::: MATERIAL FOR THIS EXERCISE :::

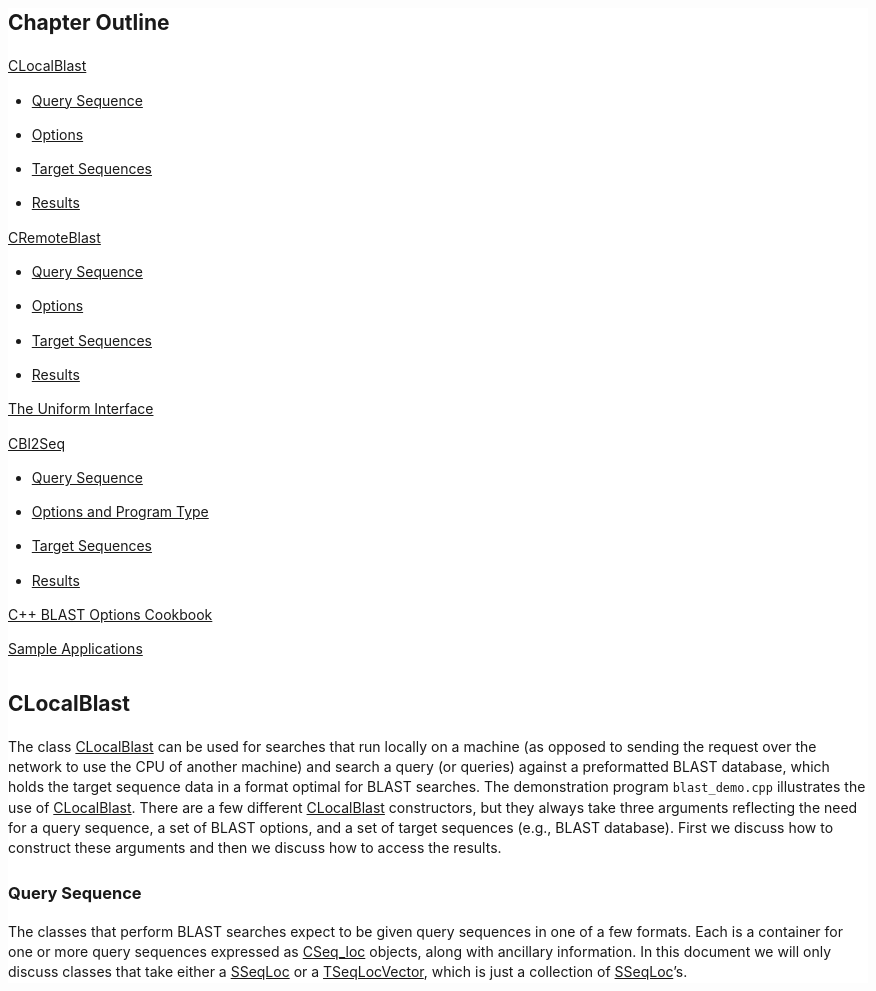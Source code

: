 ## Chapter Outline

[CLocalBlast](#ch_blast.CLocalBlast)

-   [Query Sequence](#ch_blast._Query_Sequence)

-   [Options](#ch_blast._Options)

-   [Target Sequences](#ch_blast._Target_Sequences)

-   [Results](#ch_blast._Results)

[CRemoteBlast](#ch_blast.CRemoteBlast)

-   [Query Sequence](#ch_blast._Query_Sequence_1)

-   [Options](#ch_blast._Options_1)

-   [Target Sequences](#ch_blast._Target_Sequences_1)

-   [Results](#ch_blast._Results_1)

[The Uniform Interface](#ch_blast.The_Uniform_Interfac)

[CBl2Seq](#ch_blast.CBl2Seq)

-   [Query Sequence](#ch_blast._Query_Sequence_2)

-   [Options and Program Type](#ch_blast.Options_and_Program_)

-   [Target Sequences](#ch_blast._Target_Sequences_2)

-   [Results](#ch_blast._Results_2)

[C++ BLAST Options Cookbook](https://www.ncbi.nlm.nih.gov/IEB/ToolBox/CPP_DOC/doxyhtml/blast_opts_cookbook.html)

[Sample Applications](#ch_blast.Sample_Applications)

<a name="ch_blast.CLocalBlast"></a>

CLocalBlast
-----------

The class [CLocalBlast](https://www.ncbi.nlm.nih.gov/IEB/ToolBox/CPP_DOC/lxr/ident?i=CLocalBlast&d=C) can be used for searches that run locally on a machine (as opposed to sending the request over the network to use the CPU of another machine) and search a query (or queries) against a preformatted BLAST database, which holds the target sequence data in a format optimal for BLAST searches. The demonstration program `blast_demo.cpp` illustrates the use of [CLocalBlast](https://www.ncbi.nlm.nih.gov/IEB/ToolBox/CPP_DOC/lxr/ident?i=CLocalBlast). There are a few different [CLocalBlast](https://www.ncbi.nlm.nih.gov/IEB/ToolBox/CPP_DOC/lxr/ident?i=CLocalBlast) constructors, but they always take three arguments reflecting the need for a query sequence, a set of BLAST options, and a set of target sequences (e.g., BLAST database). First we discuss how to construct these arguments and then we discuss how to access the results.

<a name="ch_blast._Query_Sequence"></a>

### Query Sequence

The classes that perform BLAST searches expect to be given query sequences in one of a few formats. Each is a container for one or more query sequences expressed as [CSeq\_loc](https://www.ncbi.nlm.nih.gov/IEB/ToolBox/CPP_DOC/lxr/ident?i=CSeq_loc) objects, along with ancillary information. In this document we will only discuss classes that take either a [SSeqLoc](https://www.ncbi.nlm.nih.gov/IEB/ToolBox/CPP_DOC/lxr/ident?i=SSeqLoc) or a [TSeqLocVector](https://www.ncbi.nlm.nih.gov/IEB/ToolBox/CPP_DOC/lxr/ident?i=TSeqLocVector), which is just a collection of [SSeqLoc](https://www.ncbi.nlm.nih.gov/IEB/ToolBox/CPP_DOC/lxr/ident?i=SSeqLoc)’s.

:::
::: MATERIAL FOR THIS EXERCISE :::

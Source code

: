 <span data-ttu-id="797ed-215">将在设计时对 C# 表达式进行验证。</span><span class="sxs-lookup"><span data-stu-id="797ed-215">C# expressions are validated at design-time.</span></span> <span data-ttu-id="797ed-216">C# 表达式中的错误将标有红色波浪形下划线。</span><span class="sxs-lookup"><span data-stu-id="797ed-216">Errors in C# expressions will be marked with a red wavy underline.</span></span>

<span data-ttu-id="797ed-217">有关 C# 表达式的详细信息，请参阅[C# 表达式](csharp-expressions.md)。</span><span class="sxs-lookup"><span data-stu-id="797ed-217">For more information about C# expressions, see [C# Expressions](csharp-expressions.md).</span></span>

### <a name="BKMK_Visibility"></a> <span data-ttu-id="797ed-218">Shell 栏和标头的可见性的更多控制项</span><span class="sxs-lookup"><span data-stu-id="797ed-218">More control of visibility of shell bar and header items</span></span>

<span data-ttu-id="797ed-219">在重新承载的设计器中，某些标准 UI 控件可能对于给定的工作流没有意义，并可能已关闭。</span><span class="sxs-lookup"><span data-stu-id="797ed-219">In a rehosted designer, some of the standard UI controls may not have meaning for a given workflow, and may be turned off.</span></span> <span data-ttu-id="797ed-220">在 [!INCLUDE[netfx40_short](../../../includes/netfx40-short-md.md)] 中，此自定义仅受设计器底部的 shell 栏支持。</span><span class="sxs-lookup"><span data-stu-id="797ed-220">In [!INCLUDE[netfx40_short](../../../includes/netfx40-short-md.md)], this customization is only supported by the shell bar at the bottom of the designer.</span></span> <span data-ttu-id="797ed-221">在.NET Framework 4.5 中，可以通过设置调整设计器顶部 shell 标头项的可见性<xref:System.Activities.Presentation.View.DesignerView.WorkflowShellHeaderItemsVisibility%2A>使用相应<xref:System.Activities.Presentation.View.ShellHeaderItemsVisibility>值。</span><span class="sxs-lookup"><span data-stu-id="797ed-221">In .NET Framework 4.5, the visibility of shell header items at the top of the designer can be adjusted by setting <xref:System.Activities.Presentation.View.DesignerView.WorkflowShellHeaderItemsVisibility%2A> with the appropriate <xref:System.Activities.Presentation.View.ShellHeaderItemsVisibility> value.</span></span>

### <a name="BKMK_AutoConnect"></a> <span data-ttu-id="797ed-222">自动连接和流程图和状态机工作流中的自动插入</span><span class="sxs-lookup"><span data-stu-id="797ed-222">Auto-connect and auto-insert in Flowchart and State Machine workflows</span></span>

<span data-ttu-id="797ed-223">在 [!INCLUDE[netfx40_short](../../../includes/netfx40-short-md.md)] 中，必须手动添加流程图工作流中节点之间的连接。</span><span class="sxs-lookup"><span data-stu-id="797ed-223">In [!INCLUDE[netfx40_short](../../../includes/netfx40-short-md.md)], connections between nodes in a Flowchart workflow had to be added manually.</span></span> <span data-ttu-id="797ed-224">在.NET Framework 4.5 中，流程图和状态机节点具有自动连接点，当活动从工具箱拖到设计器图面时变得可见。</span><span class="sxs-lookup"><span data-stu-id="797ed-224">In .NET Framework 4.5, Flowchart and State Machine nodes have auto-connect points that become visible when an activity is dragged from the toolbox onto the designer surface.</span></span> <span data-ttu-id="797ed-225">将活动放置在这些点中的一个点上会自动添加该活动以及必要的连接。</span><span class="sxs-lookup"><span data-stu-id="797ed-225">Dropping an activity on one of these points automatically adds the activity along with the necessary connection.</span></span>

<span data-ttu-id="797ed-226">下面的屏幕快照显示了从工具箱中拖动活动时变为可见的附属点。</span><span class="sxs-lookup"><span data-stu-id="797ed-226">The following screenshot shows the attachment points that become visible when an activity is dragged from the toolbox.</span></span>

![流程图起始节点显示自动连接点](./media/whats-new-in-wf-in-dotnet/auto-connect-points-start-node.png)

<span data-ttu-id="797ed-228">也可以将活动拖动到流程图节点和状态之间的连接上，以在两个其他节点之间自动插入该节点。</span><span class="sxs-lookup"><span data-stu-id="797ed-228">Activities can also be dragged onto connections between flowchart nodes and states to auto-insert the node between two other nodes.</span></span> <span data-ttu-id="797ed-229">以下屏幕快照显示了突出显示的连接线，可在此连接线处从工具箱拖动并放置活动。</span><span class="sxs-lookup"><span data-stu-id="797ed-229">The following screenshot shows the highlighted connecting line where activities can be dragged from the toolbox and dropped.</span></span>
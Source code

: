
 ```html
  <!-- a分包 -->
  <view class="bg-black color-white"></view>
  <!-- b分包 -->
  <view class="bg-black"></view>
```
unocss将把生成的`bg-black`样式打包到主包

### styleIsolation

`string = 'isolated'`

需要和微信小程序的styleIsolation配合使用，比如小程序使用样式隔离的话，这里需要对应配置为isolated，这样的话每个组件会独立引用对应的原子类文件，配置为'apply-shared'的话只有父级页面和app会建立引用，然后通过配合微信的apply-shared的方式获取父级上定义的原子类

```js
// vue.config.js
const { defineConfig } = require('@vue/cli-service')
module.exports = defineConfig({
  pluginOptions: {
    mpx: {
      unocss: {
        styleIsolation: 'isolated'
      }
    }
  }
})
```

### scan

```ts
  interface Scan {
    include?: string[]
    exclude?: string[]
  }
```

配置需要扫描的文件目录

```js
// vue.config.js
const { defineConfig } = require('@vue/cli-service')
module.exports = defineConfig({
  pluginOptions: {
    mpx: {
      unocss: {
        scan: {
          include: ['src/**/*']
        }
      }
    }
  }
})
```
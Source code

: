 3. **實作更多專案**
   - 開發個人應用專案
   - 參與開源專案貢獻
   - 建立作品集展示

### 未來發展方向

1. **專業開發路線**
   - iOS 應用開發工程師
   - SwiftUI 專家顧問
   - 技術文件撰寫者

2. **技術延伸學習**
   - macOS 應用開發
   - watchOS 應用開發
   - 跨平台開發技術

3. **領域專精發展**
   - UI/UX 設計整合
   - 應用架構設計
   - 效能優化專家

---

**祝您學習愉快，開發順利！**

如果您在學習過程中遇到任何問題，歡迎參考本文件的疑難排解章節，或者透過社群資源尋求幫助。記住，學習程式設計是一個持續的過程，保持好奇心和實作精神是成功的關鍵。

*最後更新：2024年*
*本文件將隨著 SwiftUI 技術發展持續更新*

:::

_REQUIRED WORK_.
The word to find is "SwiftUI". Copy every line of the data that holds it.

_RESULT_.
   - SwiftUI 專家顧問
*本文件將隨著 SwiftUI 技術發展持續更新*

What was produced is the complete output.